[EXTRACTED MATERIAL Boundary: Start]

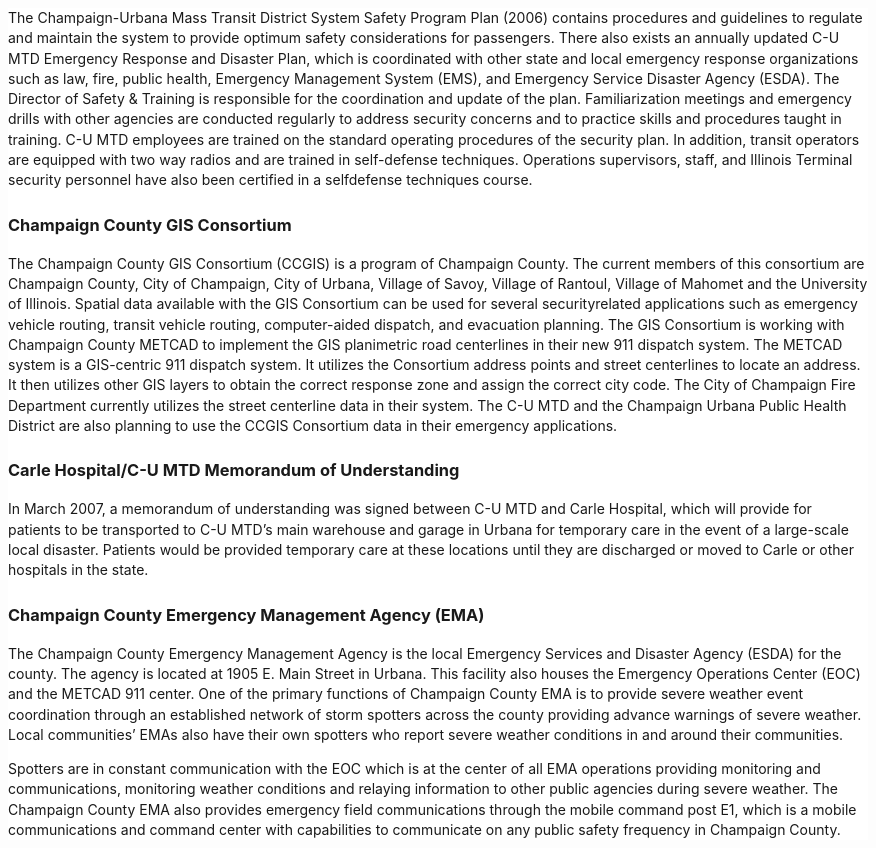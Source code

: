 The Champaign-Urbana Mass Transit District System Safety Program Plan (2006)
contains procedures and guidelines to regulate and maintain the system to
provide optimum safety considerations for passengers. There also exists an
annually updated C-U MTD Emergency Response and Disaster Plan, which is
coordinated with other state and local emergency response organizations such as
law, fire, public health, Emergency Management System (EMS), and Emergency
Service Disaster Agency (ESDA). The Director of Safety & Training is responsible
for the coordination and update of the plan. Familiarization meetings and
emergency drills with other agencies are conducted regularly to address security
concerns and to practice skills and procedures taught in training. C-U MTD
employees are trained on the standard operating procedures of the security plan.
In addition, transit operators are equipped with two way radios and are trained
in self-defense techniques. Operations supervisors, staff, and Illinois Terminal
security personnel have also been certified in a selfdefense techniques course.

### Champaign County GIS Consortium
The Champaign County GIS Consortium (CCGIS) is a program of Champaign County.
The current members of this consortium are Champaign County, City of Champaign,
City of Urbana, Village of Savoy, Village of Rantoul, Village of Mahomet and the
University of Illinois. Spatial data available with the GIS Consortium can be
used for several securityrelated applications such as emergency vehicle routing,
transit vehicle routing, computer-aided dispatch, and evacuation planning. The
GIS Consortium is working with Champaign County METCAD to implement the GIS
planimetric road centerlines in their new 911 dispatch system. The METCAD system
is a GIS-centric 911 dispatch system. It utilizes the Consortium address points
and street centerlines to locate an address. It then utilizes other GIS layers
to obtain the correct response zone and assign the correct city code. The City
of Champaign Fire Department currently utilizes the street centerline data in
their system. The C-U MTD and the Champaign Urbana Public Health District are
also planning to use the CCGIS Consortium data in their emergency applications.

### Carle Hospital/C-U MTD Memorandum of Understanding
In March 2007, a memorandum of understanding was signed between C-U MTD and
Carle Hospital, which will provide for patients to be transported to C-U MTD’s
main warehouse and garage in Urbana for temporary care in the event of a
large-scale local disaster. Patients would be provided temporary care at these
locations until they are discharged or moved to Carle or other hospitals in the
state.

### Champaign County Emergency Management Agency (EMA)
The Champaign County Emergency Management Agency is the local Emergency Services
and Disaster Agency (ESDA) for the county. The agency is located at 1905 E. Main
Street in Urbana. This facility also houses the Emergency Operations Center
(EOC) and the METCAD 911 center. One of the primary functions of Champaign
County EMA is to provide severe weather event coordination through an
established network of storm spotters across the county providing advance
warnings of severe weather. Local communities’ EMAs also have their own spotters
who report severe weather conditions in and around their communities.

Spotters are in constant communication with the EOC which is at the center of
all EMA operations providing monitoring and communications, monitoring weather
conditions and relaying information to other public agencies during severe
weather. The Champaign County EMA also provides emergency field communications
through the mobile command post E1, which is a mobile communications and command
center with capabilities to communicate on any public safety frequency in
Champaign County.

[EXTRACTED MATERIAL Boundary: End]

Give back each line above verbatim, dropping every picture.

▸ **YOUR SOLUTION**:
Source code

: The Champaign-Urbana Mass Transit District System Safety Program Plan (2006)
contains procedures and guidelines to regulate and maintain the system to
provide optimum safety considerations for passengers. There also exists an
annually updated C-U MTD Emergency Response and Disaster Plan, which is
coordinated with other state and local emergency response organizations such as
law, fire, public health, Emergency Management System (EMS), and Emergency
Service Disaster Agency (ESDA). The Director of Safety & Training is responsible
for the coordination and update of the plan. Familiarization meetings and
emergency drills with other agencies are conducted regularly to address security
concerns and to practice skills and procedures taught in training. C-U MTD
employees are trained on the standard operating procedures of the security plan.
In addition, transit operators are equipped with two way radios and are trained
in self-defense techniques. Operations supervisors, staff, and Illinois Terminal
security personnel have also been certified in a selfdefense techniques course.

### Champaign County GIS Consortium
The Champaign County GIS Consortium (CCGIS) is a program of Champaign County.
The current members of this consortium are Champaign County, City of Champaign,
City of Urbana, Village of Savoy, Village of Rantoul, Village of Mahomet and the
University of Illinois. Spatial data available with the GIS Consortium can be
used for several securityrelated applications such as emergency vehicle routing,
transit vehicle routing, computer-aided dispatch, and evacuation planning. The
GIS Consortium is working with Champaign County METCAD to implement the GIS
planimetric road centerlines in their new 911 dispatch system. The METCAD system
is a GIS-centric 911 dispatch system. It utilizes the Consortium address points
and street centerlines to locate an address. It then utilizes other GIS layers
to obtain the correct response zone and assign the correct city code. The City
of Champaign Fire Department currently utilizes the street centerline data in
their system. The C-U MTD and the Champaign Urbana Public Health District are
also planning to use the CCGIS Consortium data in their emergency applications.

### Carle Hospital/C-U MTD Memorandum of Understanding
In March 2007, a memorandum of understanding was signed between C-U MTD and
Carle Hospital, which will provide for patients to be transported to C-U MTD’s
main warehouse and garage in Urbana for temporary care in the event of a
large-scale local disaster. Patients would be provided temporary care at these
locations until they are discharged or moved to Carle or other hospitals in the
state.

### Champaign County Emergency Management Agency (EMA)
The Champaign County Emergency Management Agency is the local Emergency Services
and Disaster Agency (ESDA) for the county. The agency is located at 1905 E. Main
Street in Urbana. This facility also houses the Emergency Operations Center
(EOC) and the METCAD 911 center. One of the primary functions of Champaign
County EMA is to provide severe weather event coordination through an
established network of storm spotters across the county providing advance
warnings of severe weather. Local communities’ EMAs also have their own spotters
who report severe weather conditions in and around their communities.

Spotters are in constant communication with the EOC which is at the center of
all EMA operations providing monitoring and communications, monitoring weather
conditions and relaying information to other public agencies during severe
weather. The Champaign County EMA also provides emergency field communications
through the mobile command post E1, which is a mobile communications and command
center with capabilities to communicate on any public safety frequency in
Champaign County.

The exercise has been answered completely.